Converter Tool

Base64 Encoder & Decoder

Encode text to Base64 or decode Base64 strings instantly. Unicode supported — no signup, no data sent to any server.

In: 0 B·Out: 0 chars
Ratio:

What is Base64 Encoding?

Base64 is a binary-to-text encoding scheme that converts binary data into a string of 64 printable ASCII characters — the uppercase and lowercase alphabet, digits 0–9, and the symbols + and /. The name comes from the fact that 64 characters can be represented with exactly 6 bits each, making the mapping clean and reversible.

Base64 was designed to solve a specific problem: many text-based protocols (email, XML, JSON, HTTP headers) cannot safely transmit arbitrary binary data. Base64 encodes that binary data as plain ASCII, making it safe to pass through any text channel. Every 3 bytes of binary input become 4 Base64 characters, which means Base64 adds about 33% overhead compared to the raw binary.

This free online Base64 encoder/decoder runs entirely in your browser — no data ever leaves your device. It also handles full Unicode text, including emoji and non-Latin scripts, using the standard encodeURIComponent / btoa chain so that multi-byte characters are encoded correctly.

When Should You Use Base64?

Base64 is the right choice in several common scenarios:

  • Embedding images in HTML or CSS — Data URIs use Base64 to inline small images directly in markup, avoiding an extra HTTP request.
  • Email attachments (MIME) — SMTP was designed for 7-bit ASCII. Base64 encodes binary attachments so they survive transit through legacy mail servers.
  • Storing binary data in JSON or XML — JSON has no native binary type. Certificates, keys, images, and audio blobs are routinely Base64-encoded before being placed in JSON payloads.
  • Basic Auth HTTP headers — Credentials are Base64-encoded (not encrypted) before being placed in the Authorization header.
  • JWT tokens — JSON Web Tokens use Base64URL (a URL-safe variant) to encode their header and payload sections.

How to Encode and Decode Base64 Online

  1. 1.The tool starts in Encode mode. Paste or type any text — including Unicode — into the top panel.
  2. 2.The Base64-encoded output appears instantly in the bottom panel. The animated transform band shows input bytes, output character count, and the encoding ratio.
  3. 3.Click Encode ⇄ Decode in the center band to switch to decode mode. The current output moves to the input automatically.
  4. 4.Paste a Base64 string and the decoded plain text appears in the output panel. If the string is malformed, a red error message explains the problem.
  5. 5.Use Copy to copy the output to clipboard, Download to save as a file, or Clear to reset.

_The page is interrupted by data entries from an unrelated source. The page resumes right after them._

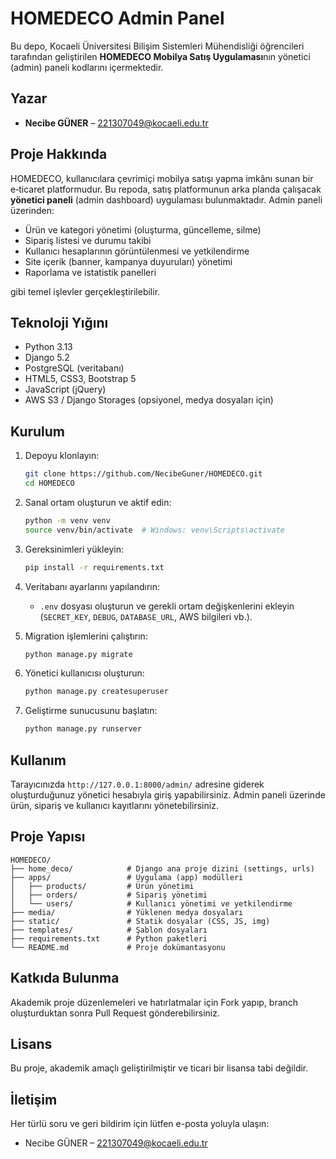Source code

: # HOMEDECO Admin Panel

Bu depo, Kocaeli Üniversitesi Bilişim Sistemleri Mühendisliği öğrencileri tarafından geliştirilen **HOMEDECO Mobilya Satış Uygulaması**nın yönetici (admin) paneli kodlarını içermektedir.

## Yazar

* **Necibe GÜNER** – [221307049@kocaeli.edu.tr](mailto:221307049@kocaeli.edu.tr)

## Proje Hakkında

HOMEDECO, kullanıcılara çevrimiçi mobilya satışı yapma imkânı sunan bir e‑ticaret platformudur. Bu repoda, satış platformunun arka planda çalışacak **yönetici paneli** (admin dashboard) uygulaması bulunmaktadır. Admin paneli üzerinden:

* Ürün ve kategori yönetimi (oluşturma, güncelleme, silme)
* Sipariş listesi ve durumu takibi
* Kullanıcı hesaplarının görüntülenmesi ve yetkilendirme
* Site içerik (banner, kampanya duyuruları) yönetimi
* Raporlama ve istatistik panelleri

gibi temel işlevler gerçekleştirilebilir.

## Teknoloji Yığını

* Python 3.13
* Django 5.2
* PostgreSQL (veritabanı)
* HTML5, CSS3, Bootstrap 5
* JavaScript (jQuery)
* AWS S3 / Django Storages (opsiyonel, medya dosyaları için)

## Kurulum

1. Depoyu klonlayın:

   ```bash
   git clone https://github.com/NecibeGuner/HOMEDECO.git
   cd HOMEDECO
   ```
2. Sanal ortam oluşturun ve aktif edin:

   ```bash
   python -m venv venv
   source venv/bin/activate  # Windows: venv\Scripts\activate
   ```
3. Gereksinimleri yükleyin:

   ```bash
   pip install -r requirements.txt
   ```
4. Veritabanı ayarlarını yapılandırın:

   * `.env` dosyası oluşturun ve gerekli ortam değişkenlerini ekleyin (`SECRET_KEY`, `DEBUG`, `DATABASE_URL`, AWS bilgileri vb.).
5. Migration işlemlerini çalıştırın:

   ```bash
   python manage.py migrate
   ```
6. Yönetici kullanıcısı oluşturun:

   ```bash
   python manage.py createsuperuser
   ```
7. Geliştirme sunucusunu başlatın:

   ```bash
   python manage.py runserver
   ```

## Kullanım

Tarayıcınızda `http://127.0.0.1:8000/admin/` adresine giderek oluşturduğunuz yönetici hesabıyla giriş yapabilirsiniz. Admin paneli üzerinde ürün, sipariş ve kullanıcı kayıtlarını yönetebilirsiniz.

## Proje Yapısı

```
HOMEDECO/
├── home_deco/            # Django ana proje dizini (settings, urls)
├── apps/                 # Uygulama (app) modülleri
│   ├── products/         # Ürün yönetimi
│   ├── orders/           # Sipariş yönetimi
│   └── users/            # Kullanıcı yönetimi ve yetkilendirme
├── media/                # Yüklenen medya dosyaları
├── static/               # Statik dosyalar (CSS, JS, img)
├── templates/            # Şablon dosyaları
├── requirements.txt      # Python paketleri
└── README.md             # Proje dokümantasyonu
```

## Katkıda Bulunma

Akademik proje düzenlemeleri ve hatırlatmalar için Fork yapıp, branch oluşturduktan sonra Pull Request gönderebilirsiniz.

## Lisans

Bu proje, akademik amaçlı geliştirilmiştir ve ticari bir lisansa tabi değildir.

## İletişim

Her türlü soru ve geri bildirim için lütfen e-posta yoluyla ulaşın:

* Necibe GÜNER – [221307049@kocaeli.edu.tr](mailto:221307049@kocaeli.edu.tr)

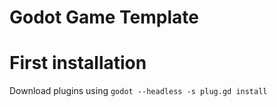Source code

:# Godot Game Template

# First installation
Download plugins using ```godot --headless -s plug.gd install```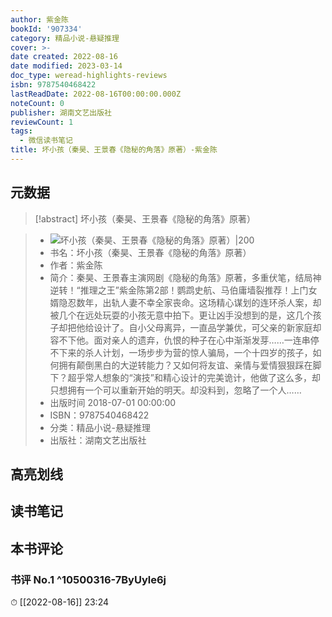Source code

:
 ```yaml
---
author: 紫金陈
bookId: '907334'
category: 精品小说-悬疑推理
cover: >-
date created: 2022-08-16
date modified: 2023-03-14
doc_type: weread-highlights-reviews
isbn: 9787540468422
lastReadDate: 2022-08-16T00:00:00.000Z
noteCount: 0
publisher: 湖南文艺出版社
reviewCount: 1
tags:
  - 微信读书笔记
title: 坏小孩（秦昊、王景春《隐秘的角落》原著）-紫金陈
---
```


## 元数据

>[!abstract] 坏小孩（秦昊、王景春《隐秘的角落》原著）

> - ![坏小孩（秦昊、王景春《隐秘的角落》原著）|200](https://wfqqreader-1252317822.image.myqcloud.com/cover/334/907334/t7_907334.jpg)
> - 书名：坏小孩（秦昊、王景春《隐秘的角落》原著）
> - 作者：紫金陈
> - 简介：秦昊、王景春主演网剧《隐秘的角落》原著，多重伏笔，结局神逆转！“推理之王”紫金陈第2部！鹦鹉史航、马伯庸墙裂推荐！上门女婿隐忍数年，出轨人妻不幸全家丧命。这场精心谋划的连环杀人案，却被几个在远处玩耍的小孩无意中拍下。更让凶手没想到的是，这几个孩子却把他给设计了。自小父母离异，一直品学兼优，可父亲的新家庭却容不下他。面对亲人的遗弃，仇恨的种子在心中渐渐发芽……一连串停不下来的杀人计划，一场步步为营的惊人骗局，一个十四岁的孩子，如何拥有颠倒黑白的大逆转能力？又如何将友谊、亲情与爱情狠狠踩在脚下？超乎常人想象的“演技”和精心设计的完美诡计，他做了这么多，却只想拥有一个可以重新开始的明天。却没料到，忽略了一个人……
> - 出版时间 2018-07-01 00:00:00
> - ISBN：9787540468422
> - 分类：精品小说-悬疑推理
> - 出版社：湖南文艺出版社

## 高亮划线

## 读书笔记

## 本书评论

### 书评 No.1 ^10500316-7ByUyle6j

⏱ [[2022-08-16]] 23:24
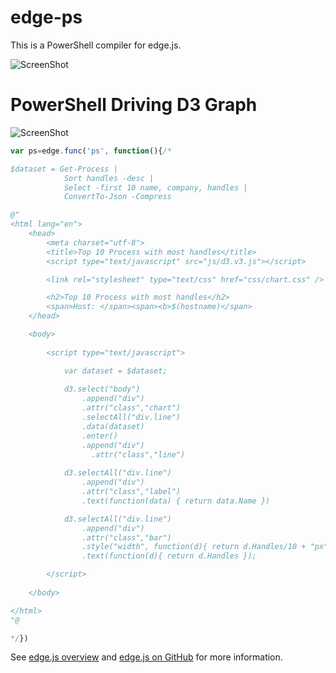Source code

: edge-ps
=======

This is a PowerShell compiler for edge.js.

![ScreenShot](https://raw.github.com/dfinke/edge-ps/master/edge-ps.png)


PowerShell Driving D3 Graph
========
![ScreenShot](https://raw.github.com/dfinke/edge-ps/master/d3Graph.png)

```javascript
var ps=edge.func('ps', function(){/*

$dataset = Get-Process |
			Sort handles -desc |
            Select -first 10 name, company, handles |
			ConvertTo-Json -Compress

@"
<html lang="en">
    <head>
        <meta charset="utf-8">
        <title>Top 10 Process with most handles</title>
        <script type="text/javascript" src="js/d3.v3.js"></script>

        <link rel="stylesheet" type="text/css" href="css/chart.css" />

        <h2>Top 10 Process with most handles</h2>
        <span>Host: </span><span><b>$(hostname)</span>
    </head>

    <body>
        
        <script type="text/javascript">

            var dataset = $dataset;
      
            d3.select("body")
                .append("div")
                .attr("class","chart")
                .selectAll("div.line")
                .data(dataset)
                .enter()
                .append("div")
                  .attr("class","line")
            
            d3.selectAll("div.line")
                .append("div")
                .attr("class","label")
                .text(function(data) { return data.Name })

            d3.selectAll("div.line")
                .append("div")
                .attr("class","bar")
                .style("width", function(d){ return d.Handles/10 + "px" })
                .text(function(d){ return d.Handles });

        </script>
    
    </body>

</html>
"@

*/})
```

See [edge.js overview](http://tjanczuk.github.com/edge) and [edge.js on GitHub](https://github.com/tjanczuk/edge) for more information.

Base64 vs Hex vs URL Encoding

Base64 is one of several encoding schemes used to represent binary data as text. Here is how the main options compare:

  • Base64 — Encodes every 3 bytes as 4 characters using a 64-character alphabet. ~33% size overhead. Ideal for email, JSON, HTTP headers, and data URIs.
  • Hex (Base16) — Encodes every byte as 2 hexadecimal characters. 100% size overhead but extremely readable and common in debugging, hashes, and cryptographic outputs.
  • URL encoding (percent encoding) — Replaces non-URL-safe characters with %XX sequences. Used specifically for encoding query strings and path segments in URLs — not for general binary data.
  • Base64URL — A URL-safe variant of Base64 that replaces + with - and / with _, and omits padding. Used in JWT tokens and many modern APIs.

Choose Base64 when you need compact, portable text representation of binary data. Choose Hex when human readability and debuggability matter more than size. Use URL encoding only for query parameters and URL path components.